In the entries below, which lines run from the one with "4. 在电话挂断后，可以通知另一个 APP 自动停止播放语音；" through the one with "Until this point"? Repeat exactly those, both included, and no pictures.

──────── DATA FOR PROCESSING

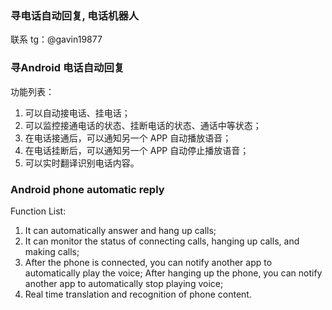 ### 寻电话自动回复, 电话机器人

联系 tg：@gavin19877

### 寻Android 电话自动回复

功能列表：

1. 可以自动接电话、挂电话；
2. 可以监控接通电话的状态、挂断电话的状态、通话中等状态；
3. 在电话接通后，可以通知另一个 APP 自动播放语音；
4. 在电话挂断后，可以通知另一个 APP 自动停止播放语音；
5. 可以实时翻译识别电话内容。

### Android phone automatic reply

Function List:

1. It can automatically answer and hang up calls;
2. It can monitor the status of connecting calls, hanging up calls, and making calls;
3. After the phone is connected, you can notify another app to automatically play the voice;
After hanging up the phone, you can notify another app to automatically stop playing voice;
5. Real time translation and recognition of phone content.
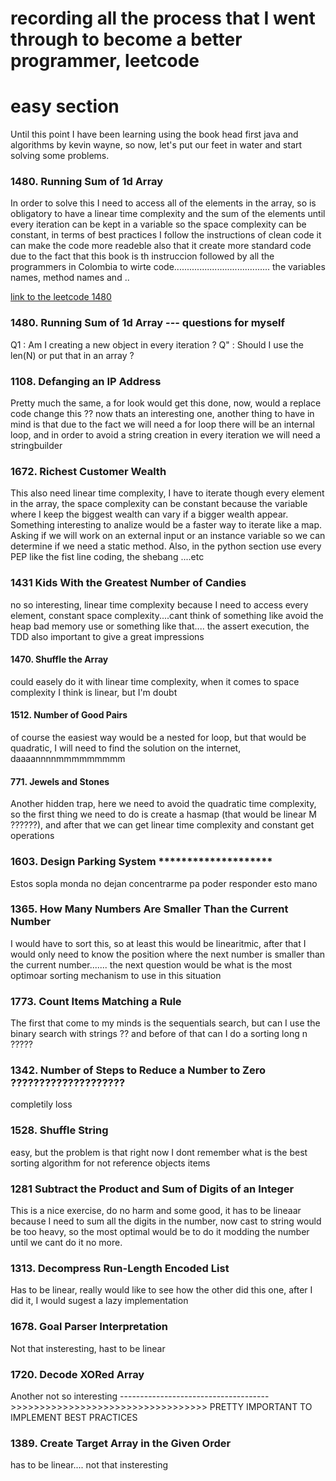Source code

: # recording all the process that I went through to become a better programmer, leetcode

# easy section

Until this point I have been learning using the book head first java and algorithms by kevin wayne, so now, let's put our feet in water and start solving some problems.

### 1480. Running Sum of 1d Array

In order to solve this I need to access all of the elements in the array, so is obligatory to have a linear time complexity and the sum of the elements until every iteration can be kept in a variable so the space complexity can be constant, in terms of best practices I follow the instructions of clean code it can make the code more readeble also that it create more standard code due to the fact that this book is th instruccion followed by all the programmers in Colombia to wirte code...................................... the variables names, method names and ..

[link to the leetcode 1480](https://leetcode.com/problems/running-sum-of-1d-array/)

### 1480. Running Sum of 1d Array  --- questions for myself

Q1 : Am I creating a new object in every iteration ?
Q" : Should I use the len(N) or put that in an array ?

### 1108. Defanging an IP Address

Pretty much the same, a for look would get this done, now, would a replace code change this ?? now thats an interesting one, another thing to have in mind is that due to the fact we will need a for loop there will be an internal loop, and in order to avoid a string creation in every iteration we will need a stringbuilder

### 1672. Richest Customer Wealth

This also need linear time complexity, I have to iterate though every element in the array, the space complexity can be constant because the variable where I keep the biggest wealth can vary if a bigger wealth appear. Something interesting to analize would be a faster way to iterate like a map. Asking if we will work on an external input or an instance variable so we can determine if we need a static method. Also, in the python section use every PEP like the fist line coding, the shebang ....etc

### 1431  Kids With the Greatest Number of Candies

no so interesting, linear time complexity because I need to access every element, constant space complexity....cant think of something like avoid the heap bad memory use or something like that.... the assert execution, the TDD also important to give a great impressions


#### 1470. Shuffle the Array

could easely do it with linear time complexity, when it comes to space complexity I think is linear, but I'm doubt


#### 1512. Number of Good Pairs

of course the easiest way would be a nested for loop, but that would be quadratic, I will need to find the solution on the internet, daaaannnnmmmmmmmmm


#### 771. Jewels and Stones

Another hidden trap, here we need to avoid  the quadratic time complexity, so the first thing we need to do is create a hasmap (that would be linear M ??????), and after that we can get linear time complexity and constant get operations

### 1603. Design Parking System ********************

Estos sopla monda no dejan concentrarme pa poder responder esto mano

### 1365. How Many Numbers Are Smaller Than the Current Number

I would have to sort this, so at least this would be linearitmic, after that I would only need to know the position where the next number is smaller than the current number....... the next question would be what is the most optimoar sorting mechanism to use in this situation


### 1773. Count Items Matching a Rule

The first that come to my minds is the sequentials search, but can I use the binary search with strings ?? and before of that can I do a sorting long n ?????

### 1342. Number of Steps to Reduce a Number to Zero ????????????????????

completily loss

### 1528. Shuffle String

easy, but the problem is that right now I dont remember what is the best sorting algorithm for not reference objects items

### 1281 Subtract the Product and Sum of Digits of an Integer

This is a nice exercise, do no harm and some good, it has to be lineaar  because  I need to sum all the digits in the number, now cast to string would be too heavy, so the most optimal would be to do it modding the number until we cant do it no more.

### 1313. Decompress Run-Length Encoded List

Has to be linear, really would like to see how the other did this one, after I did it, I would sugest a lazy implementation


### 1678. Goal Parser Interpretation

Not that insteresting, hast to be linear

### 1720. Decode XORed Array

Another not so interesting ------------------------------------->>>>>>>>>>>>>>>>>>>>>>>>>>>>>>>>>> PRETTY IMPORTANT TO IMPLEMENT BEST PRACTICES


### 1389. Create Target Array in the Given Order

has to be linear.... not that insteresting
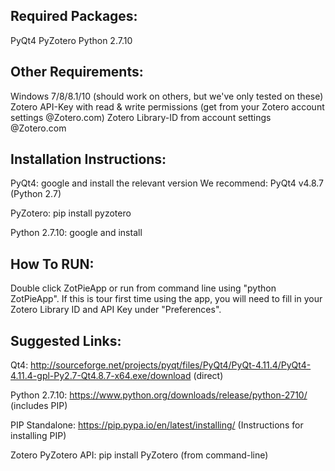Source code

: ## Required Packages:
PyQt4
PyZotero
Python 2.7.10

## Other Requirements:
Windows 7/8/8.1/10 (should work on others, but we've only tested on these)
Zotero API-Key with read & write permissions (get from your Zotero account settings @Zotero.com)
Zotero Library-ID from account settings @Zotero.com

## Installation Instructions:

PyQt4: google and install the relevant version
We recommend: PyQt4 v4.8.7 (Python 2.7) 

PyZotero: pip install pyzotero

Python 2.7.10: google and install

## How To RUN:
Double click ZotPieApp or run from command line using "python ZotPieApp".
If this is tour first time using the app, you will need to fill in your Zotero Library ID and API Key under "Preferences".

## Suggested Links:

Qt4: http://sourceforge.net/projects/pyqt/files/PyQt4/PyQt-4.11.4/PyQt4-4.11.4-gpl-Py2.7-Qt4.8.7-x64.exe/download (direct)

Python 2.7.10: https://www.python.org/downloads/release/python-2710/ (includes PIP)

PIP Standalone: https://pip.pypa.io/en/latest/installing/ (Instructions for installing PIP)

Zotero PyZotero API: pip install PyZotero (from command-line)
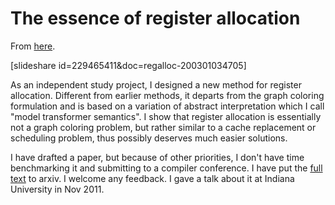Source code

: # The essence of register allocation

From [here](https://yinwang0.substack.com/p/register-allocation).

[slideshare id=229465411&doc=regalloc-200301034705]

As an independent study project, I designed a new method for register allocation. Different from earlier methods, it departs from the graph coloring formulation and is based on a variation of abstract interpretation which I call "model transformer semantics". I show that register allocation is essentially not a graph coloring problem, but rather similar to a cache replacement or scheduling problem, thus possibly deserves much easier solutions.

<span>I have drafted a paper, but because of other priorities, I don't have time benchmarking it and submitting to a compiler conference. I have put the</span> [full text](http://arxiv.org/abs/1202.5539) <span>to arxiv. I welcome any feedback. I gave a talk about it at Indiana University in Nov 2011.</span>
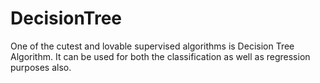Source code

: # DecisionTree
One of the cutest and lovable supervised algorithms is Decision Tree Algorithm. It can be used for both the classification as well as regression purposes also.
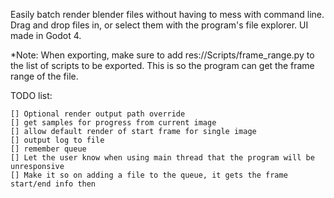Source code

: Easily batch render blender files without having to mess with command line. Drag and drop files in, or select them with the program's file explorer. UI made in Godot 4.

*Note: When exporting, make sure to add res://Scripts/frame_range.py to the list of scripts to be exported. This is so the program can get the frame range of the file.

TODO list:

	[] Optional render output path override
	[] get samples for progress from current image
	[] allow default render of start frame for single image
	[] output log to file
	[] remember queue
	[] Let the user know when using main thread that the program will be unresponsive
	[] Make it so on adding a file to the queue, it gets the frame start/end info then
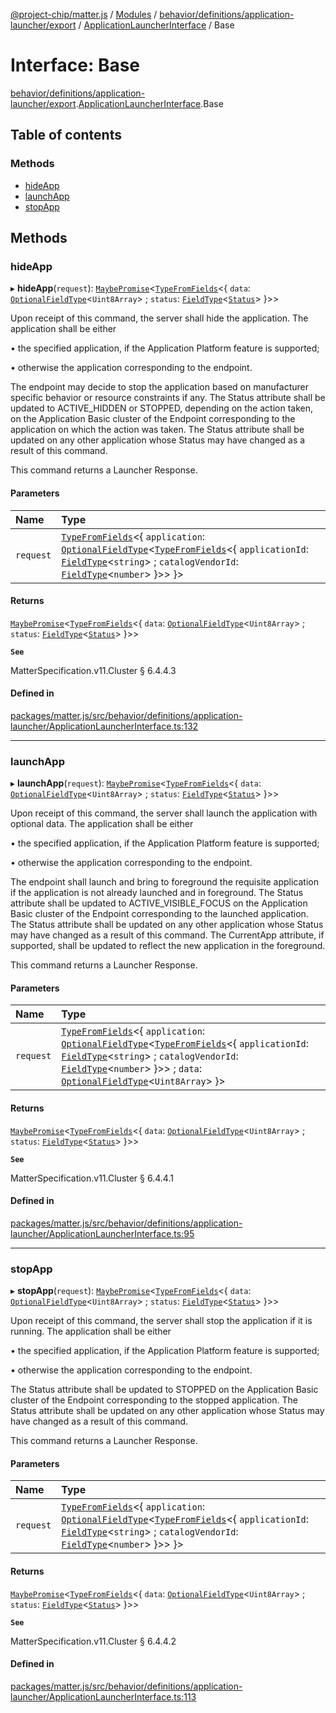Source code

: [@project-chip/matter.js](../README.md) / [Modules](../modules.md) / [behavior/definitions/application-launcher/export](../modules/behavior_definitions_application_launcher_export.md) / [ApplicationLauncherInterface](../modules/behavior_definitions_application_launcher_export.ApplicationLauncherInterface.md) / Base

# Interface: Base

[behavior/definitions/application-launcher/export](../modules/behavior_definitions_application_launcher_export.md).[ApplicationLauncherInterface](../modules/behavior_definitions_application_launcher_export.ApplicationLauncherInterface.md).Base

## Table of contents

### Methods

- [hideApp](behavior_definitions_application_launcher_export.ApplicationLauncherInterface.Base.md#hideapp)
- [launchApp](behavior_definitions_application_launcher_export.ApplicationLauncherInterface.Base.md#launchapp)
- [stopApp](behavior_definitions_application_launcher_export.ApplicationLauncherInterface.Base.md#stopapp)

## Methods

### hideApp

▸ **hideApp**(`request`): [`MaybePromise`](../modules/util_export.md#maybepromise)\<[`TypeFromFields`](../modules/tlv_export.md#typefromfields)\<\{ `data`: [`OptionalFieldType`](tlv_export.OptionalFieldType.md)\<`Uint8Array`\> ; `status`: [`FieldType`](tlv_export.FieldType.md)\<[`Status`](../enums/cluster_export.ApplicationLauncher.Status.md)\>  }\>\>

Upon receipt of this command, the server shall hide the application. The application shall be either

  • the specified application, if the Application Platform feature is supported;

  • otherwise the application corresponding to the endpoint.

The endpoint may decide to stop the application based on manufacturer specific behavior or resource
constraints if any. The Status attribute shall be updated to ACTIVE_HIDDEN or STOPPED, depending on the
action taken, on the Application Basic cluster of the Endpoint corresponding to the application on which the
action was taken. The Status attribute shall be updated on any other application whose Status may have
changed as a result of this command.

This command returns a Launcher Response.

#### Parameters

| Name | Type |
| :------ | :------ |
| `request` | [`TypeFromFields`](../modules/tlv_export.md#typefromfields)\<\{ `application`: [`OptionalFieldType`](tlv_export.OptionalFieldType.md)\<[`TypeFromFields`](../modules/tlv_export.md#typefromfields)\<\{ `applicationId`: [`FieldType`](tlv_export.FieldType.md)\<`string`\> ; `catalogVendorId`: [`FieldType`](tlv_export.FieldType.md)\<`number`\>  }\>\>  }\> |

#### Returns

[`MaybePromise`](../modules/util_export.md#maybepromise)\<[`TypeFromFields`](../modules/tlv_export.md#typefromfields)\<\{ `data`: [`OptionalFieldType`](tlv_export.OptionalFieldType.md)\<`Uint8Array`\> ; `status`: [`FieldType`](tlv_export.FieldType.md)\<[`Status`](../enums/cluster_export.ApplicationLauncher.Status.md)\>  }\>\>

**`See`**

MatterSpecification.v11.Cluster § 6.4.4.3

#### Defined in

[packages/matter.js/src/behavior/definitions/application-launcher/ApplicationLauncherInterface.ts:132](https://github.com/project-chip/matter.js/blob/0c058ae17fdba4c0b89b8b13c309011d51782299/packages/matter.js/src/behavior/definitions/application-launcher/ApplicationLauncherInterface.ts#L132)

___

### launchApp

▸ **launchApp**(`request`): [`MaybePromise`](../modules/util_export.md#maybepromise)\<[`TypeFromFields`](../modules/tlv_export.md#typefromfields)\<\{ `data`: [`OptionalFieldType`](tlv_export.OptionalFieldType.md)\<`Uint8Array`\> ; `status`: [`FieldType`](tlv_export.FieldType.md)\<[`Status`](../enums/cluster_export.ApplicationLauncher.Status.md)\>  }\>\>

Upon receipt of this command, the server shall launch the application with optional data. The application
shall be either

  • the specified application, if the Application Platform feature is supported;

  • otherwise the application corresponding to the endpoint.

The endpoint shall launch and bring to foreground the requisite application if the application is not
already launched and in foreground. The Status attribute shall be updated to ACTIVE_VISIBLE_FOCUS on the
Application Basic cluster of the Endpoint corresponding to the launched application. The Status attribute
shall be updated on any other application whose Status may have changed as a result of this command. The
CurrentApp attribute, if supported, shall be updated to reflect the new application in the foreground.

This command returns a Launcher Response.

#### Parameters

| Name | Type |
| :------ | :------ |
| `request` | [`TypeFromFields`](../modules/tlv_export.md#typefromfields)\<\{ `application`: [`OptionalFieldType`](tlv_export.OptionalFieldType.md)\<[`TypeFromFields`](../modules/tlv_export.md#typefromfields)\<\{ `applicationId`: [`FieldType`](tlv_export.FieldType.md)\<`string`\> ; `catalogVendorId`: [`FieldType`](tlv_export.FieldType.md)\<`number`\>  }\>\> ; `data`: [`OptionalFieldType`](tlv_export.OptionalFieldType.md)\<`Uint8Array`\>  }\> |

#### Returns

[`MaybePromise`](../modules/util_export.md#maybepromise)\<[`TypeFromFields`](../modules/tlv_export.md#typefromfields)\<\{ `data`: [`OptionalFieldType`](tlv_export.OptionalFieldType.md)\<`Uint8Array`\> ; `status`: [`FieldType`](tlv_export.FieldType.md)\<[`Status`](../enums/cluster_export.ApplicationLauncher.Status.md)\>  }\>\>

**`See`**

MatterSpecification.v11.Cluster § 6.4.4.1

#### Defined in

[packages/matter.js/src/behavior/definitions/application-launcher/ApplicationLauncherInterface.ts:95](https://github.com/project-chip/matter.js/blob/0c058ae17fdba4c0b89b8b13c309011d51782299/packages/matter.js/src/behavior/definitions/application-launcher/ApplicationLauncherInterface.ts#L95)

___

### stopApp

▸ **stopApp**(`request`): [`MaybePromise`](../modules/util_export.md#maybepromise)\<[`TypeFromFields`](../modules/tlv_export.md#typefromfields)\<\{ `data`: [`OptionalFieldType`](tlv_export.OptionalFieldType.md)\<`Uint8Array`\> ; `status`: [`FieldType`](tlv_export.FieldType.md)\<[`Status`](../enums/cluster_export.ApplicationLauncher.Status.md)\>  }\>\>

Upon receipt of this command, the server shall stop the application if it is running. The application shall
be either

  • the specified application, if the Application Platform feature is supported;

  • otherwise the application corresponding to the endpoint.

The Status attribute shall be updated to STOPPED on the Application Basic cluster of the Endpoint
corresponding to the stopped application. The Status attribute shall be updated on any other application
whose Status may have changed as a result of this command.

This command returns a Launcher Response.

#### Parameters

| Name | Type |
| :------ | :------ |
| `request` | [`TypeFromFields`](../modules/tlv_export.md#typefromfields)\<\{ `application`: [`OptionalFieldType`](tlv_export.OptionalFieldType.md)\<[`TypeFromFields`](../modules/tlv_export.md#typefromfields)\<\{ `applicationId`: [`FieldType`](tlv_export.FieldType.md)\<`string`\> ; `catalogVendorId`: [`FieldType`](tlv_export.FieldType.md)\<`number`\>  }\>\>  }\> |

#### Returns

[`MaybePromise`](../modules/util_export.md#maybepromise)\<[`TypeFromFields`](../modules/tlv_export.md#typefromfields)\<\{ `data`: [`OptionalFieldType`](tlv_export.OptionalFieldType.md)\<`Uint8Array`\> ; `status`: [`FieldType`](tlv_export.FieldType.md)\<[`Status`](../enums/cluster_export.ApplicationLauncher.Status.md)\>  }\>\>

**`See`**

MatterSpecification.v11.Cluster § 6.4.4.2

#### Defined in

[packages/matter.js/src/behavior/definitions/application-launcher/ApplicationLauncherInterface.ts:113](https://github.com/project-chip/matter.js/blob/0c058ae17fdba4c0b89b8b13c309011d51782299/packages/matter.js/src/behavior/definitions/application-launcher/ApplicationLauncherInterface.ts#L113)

────────────────

WRITTEN ANSWER ▸
4. 在电话挂断后，可以通知另一个 APP 自动停止播放语音；
5. 可以实时翻译识别电话内容。

### Android phone automatic reply

Function List:

1. It can automatically answer and hang up calls;
2. It can monitor the status of connecting calls, hanging up calls, and making calls;
3. After the phone is connected, you can notify another app to automatically play the voice;
After hanging up the phone, you can notify another app to automatically stop playing voice;
5. Real time translation and recognition of phone content.
Source code

: # recording all the process that I went through to become a better programmer, leetcode

# easy section

Until this point I have been learning using the book head first java and algorithms by kevin wayne, so now, let's put our feet in water and start solving some problems.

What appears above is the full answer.